Monday 7 August 2017
Stabilizing The rr Trace Format With Cap’n Proto
In the past we've modified the rr trace format quite frequently, and there has been no backward or forward compatibility. In particular most of the time when people update rr — and definitely when updating between releases — all their existing traces become unreplayable. This is a problem for rr-based services, so over the last few weeks I've been fixing it.
Prior to stabilization I made all the trace format updates that were obviously already desirable. I extended the event counter to 64 bits since a pathological testcase could overflow 2^31 events in less than a day. I simplified the event types to eliminate some unnecessary or redundant events. I switched the compression algorithm from zlib to brotli.
Of course it's not realistic to expect that the trace format is now perfect and won't ever need to be updated again. We need an extensible format so that future versions of rr can add to it and still be able to read older traces. Enter Cap’n Proto! Cap’n Proto lets us write a schema describing types for our trace records and then update that schema over time in constrained ways. Cap’n Proto generates code to read and write records and guarantees that data using older versions of the schema is readable by implementations using newer versions. (It also has guarantees in the other direction, but we're not planning to rely on them.)
This has all landed now, so the next rr release should be the last one to break compatibility with old traces. I say should, because something could still go wrong!
One issue that wasn't obvious to me when I started writing the schema is that rr can't use Cap’n Proto's Text type — because that requires text be valid UTF-8, and most of rr's strings are data like Linux pathnames which are not guaranteed to be valid UTF-8. For those I had to use the Data type instead (an array of bytes).
Another interesting issue involves choosing between signed and unsigned integers. For example a file descriptor can't be negative, but Unix file descriptors are given type int in kernel APIs ... so should the schema declare them signed or not? I made them signed, on the grounds that we can then check while reading traces that the values are non-negative, and when using the file descriptor we don't have to worry about the value overflowing as we coerce it to an int.

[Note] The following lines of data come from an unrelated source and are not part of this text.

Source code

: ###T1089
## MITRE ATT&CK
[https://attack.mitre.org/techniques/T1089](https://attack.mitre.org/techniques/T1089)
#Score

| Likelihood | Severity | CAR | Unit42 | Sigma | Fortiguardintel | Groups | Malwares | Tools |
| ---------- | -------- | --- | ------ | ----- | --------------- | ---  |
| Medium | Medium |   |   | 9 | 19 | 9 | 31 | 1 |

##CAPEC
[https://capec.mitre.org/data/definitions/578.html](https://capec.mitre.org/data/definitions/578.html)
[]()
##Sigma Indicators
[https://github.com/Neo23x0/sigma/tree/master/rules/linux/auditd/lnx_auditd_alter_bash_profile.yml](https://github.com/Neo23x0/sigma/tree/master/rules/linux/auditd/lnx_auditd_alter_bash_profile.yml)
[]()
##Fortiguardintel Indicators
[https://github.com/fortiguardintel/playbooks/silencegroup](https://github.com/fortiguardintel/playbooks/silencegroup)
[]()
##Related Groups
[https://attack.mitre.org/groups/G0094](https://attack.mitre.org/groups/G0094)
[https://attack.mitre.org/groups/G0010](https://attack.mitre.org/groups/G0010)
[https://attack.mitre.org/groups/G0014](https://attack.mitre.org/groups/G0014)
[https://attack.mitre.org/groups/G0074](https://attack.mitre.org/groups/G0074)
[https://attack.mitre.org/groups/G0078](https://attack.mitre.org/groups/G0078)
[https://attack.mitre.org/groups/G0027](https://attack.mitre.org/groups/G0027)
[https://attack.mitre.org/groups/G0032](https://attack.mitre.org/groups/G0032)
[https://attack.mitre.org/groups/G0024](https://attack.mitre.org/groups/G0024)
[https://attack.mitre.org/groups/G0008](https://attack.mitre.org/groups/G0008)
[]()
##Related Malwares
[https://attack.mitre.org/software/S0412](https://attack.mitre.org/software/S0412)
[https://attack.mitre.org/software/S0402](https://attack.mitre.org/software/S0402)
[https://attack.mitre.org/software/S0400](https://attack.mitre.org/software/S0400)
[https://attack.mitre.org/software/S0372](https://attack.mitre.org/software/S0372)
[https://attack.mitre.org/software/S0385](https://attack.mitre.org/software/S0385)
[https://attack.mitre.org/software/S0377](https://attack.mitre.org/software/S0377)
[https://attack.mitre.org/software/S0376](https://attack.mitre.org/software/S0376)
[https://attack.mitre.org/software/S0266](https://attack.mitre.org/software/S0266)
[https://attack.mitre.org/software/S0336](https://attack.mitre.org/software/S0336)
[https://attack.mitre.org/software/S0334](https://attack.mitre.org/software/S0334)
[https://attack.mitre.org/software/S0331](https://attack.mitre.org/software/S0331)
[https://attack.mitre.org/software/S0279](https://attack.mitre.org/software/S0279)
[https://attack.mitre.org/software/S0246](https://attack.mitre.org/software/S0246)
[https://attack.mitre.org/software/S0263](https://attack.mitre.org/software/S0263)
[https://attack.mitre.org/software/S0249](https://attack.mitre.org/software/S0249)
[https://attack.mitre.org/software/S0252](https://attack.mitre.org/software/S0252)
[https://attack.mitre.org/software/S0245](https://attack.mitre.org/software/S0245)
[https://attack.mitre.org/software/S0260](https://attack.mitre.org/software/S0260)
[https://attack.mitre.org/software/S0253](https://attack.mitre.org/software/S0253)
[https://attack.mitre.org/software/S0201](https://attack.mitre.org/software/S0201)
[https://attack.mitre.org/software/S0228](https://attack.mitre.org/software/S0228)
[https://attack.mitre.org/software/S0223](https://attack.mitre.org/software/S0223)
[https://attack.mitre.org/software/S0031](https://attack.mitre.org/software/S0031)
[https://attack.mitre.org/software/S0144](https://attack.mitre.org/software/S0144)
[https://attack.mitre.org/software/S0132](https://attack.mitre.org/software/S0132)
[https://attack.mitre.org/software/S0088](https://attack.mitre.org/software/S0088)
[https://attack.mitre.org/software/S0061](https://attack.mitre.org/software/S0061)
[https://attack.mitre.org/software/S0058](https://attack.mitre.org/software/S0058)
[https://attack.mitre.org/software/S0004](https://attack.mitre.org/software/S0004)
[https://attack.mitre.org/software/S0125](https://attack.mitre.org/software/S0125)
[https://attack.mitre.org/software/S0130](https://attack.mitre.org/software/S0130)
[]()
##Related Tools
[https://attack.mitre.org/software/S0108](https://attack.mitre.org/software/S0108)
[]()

I wrote a microbenchmark to evaluate the performance impact of this change. It performs 500K trivial (non-buffered) system calls, producing 1M events (an 'entry' and 'exit' event per system call). My initial Cap’n Proto implementation (using "packed messages") slowed rr recording down from 12 to 14 seconds. After some profiling and small optimizations, it slows rr recording down from 9.5 to 10.5 seconds — most of the optimizations benefited both configurations. I don't think this overhead will have any practical impact: any workload with such a high frequency of non-buffered system calls is already performing very poorly under rr (the non-rr time for this test is only about 20 milliseconds), and if it occurred in practice we'd buffer the relevant system calls.
One surprising datum is that using Cap’n Proto made the event data significantly smaller — from 7.0MB to 5.0MB (both after compression with brotli-5). I do not have an explanation for this.
Another happy side effect of this change is that it's now a bit easier to read rr traces from other languages supported by Cap’n Proto.